Hehe, indeed. But it does happen that for some random numbers there is no difference, and I was not lucky in the first random choice: :slight_smile: :slight_smile:

julia> x = rand(); y = rand();

julia> d(f1,x,y) == d(f2,x,y) == d(f3,x,y) == d(f4,x,y)
false

julia> x = rand(); y = rand();

julia> d(f1,x,y) == d(f2,x,y) == d(f3,x,y) == d(f4,x,y)
false

julia> x = rand(); y = rand();

julia> d(f1,x,y) == d(f2,x,y) == d(f3,x,y) == d(f4,x,y)
true

julia> x
0.7188671601251424

julia> y
0.6747963454138877


Herbie seems to recommend the x * y^(-0.5) variant, although the (very slight) increase in accuracy detected on the 256-point training set does not seem to be reliably found in the 8000-point test set.

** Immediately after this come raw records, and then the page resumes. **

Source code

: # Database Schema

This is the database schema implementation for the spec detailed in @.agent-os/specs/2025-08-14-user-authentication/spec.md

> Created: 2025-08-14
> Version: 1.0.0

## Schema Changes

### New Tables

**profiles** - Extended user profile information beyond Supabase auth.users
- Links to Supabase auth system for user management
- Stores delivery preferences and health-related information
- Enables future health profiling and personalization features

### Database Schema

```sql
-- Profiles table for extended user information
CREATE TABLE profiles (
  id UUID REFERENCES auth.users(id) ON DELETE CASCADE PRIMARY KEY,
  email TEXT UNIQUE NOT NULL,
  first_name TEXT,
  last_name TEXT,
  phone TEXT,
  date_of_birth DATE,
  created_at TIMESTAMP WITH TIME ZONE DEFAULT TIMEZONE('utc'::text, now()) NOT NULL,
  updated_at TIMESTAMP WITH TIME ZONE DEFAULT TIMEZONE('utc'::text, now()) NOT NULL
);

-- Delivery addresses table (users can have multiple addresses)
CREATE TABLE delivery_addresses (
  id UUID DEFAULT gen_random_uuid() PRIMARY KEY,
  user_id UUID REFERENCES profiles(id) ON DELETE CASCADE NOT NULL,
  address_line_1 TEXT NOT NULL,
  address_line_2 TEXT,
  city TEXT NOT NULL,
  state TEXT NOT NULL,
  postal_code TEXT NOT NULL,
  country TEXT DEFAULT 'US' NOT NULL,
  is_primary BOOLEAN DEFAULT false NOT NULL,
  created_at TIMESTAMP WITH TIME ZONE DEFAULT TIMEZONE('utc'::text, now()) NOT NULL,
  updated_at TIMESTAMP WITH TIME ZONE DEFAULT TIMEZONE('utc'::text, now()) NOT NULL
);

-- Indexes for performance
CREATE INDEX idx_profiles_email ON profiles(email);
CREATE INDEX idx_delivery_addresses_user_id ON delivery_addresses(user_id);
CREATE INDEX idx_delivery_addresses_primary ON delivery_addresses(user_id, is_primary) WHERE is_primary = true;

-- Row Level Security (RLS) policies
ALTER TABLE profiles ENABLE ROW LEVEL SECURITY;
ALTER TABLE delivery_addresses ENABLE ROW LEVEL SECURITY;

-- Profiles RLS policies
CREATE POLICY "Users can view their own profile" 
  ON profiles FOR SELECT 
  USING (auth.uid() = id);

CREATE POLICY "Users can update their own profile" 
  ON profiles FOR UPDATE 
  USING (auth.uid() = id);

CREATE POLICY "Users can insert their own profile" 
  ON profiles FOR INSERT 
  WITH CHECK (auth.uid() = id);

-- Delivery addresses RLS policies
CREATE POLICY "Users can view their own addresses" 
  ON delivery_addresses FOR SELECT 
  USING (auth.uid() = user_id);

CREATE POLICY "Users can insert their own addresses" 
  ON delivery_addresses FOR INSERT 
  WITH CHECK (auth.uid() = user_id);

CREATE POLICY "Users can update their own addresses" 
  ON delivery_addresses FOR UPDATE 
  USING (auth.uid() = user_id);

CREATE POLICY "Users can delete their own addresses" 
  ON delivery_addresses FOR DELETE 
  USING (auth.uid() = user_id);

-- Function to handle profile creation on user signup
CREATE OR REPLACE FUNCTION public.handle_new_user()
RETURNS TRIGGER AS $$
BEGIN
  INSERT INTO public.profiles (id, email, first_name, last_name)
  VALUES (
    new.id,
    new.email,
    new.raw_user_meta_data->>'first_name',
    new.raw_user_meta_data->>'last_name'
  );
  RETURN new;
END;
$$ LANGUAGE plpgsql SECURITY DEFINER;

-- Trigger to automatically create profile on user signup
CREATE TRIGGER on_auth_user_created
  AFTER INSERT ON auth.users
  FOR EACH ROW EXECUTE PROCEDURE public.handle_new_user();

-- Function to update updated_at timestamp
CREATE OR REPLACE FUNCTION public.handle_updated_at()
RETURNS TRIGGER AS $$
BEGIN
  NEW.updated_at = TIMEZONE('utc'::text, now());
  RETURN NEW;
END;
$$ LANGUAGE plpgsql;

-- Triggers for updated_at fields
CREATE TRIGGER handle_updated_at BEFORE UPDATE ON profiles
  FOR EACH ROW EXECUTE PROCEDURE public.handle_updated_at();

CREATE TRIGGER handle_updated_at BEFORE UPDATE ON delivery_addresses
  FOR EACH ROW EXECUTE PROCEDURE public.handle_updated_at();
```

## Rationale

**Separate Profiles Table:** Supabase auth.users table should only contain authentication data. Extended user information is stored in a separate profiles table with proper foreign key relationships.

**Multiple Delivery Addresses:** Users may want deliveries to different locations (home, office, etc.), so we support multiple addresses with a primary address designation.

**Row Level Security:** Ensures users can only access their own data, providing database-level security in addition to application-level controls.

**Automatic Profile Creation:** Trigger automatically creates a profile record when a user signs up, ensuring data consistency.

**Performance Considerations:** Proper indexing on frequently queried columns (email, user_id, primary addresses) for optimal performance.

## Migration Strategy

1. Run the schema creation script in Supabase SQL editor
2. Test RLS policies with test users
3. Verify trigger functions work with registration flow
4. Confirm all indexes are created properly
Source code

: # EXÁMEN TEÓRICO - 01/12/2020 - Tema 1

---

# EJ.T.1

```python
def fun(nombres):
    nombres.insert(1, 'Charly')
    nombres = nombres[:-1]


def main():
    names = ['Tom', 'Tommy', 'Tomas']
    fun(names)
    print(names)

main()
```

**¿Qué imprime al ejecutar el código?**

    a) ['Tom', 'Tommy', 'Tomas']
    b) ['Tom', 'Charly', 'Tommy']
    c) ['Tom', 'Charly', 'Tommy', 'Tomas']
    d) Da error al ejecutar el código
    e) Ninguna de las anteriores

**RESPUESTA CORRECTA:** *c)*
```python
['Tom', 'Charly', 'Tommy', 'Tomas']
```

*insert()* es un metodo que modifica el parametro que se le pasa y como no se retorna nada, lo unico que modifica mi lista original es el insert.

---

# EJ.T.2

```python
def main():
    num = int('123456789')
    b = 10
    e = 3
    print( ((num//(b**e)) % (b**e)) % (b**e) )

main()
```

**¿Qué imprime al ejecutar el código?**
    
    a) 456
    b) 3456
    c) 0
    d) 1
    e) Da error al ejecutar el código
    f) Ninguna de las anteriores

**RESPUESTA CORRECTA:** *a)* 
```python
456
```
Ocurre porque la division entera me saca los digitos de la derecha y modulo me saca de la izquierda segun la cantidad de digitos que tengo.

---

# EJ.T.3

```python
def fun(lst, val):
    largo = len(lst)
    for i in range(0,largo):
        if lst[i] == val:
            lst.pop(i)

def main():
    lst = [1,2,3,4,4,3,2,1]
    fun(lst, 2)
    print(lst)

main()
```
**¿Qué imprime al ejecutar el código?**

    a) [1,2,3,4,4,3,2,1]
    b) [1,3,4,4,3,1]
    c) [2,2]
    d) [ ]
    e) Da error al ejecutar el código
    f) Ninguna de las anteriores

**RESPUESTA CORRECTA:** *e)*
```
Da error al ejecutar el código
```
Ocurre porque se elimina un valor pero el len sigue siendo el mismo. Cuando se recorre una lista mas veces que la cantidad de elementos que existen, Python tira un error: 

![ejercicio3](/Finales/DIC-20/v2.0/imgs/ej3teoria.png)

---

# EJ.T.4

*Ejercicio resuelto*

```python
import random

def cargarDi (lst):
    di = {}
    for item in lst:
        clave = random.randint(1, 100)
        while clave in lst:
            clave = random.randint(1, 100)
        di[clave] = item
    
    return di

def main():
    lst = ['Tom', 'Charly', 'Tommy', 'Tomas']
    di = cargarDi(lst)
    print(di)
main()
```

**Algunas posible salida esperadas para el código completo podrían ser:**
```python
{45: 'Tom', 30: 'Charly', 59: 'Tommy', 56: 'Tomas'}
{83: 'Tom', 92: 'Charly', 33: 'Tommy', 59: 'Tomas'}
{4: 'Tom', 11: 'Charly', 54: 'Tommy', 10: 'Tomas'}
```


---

I would say that this tends to corroborate the general trend of answers here, that there is no easy way to rewrite x/\sqrt y:

Herbie 1.4 with seed 172253712
Find help on https://herbie.uwplse.org/, exit with Ctrl-D
herbie> (FPCore (x y) :name "x / sqrt(y)"   (/ x (sqrt y)))
(FPCore
 (x y)
 :herbie-status
 ex-start
 :herbie-time
 6874.320068359375
 :herbie-error-input
 ((256 0.27058823529411763) (8000 0.23190398799849982))
 :herbie-error-output
 ((256 0.23921568627450981) (8000 0.24678084760595073))
 :name
 "x / sqrt(y)"
 :precision
 binary64
 (* x (pow y -0.5)))

However, it looks like your second formula (x/\sqrt{y^3/3}) is already quite good on average, but could still be rewritten significantly more accurately in the (arguably less elegant and undoubtedly more expensive) way described below:

herbie> (FPCore (x y) :name "x/sqrt(y^3/3)"  (/ x (/ (pow y 3) 3)))
(FPCore
 (x y)
 :herbie-status
 imp-start
 :herbie-time
 12470.798095703125
 :herbie-error-input
 ((256 7.9874078337477235) (8000 7.963538107495137))
 :herbie-error-output
 ((256 0.9712115675397124) (8000 1.0766656794517426))
 :name
 "x/sqrt(y^3/3)"
 :precision
 binary64
 (*
  (/
   (/
    (* (* (cbrt x) (cbrt x)) (cbrt 3.0))
    (pow (pow (cbrt y) 2.0) (/ 3.0 2.0)))
   (/ (pow (* (cbrt y) (cbrt y)) (/ 3.0 2.0)) (cbrt 3.0)))
  (/ (cbrt x) (/ (pow y 1.0) (cbrt 3.0)))))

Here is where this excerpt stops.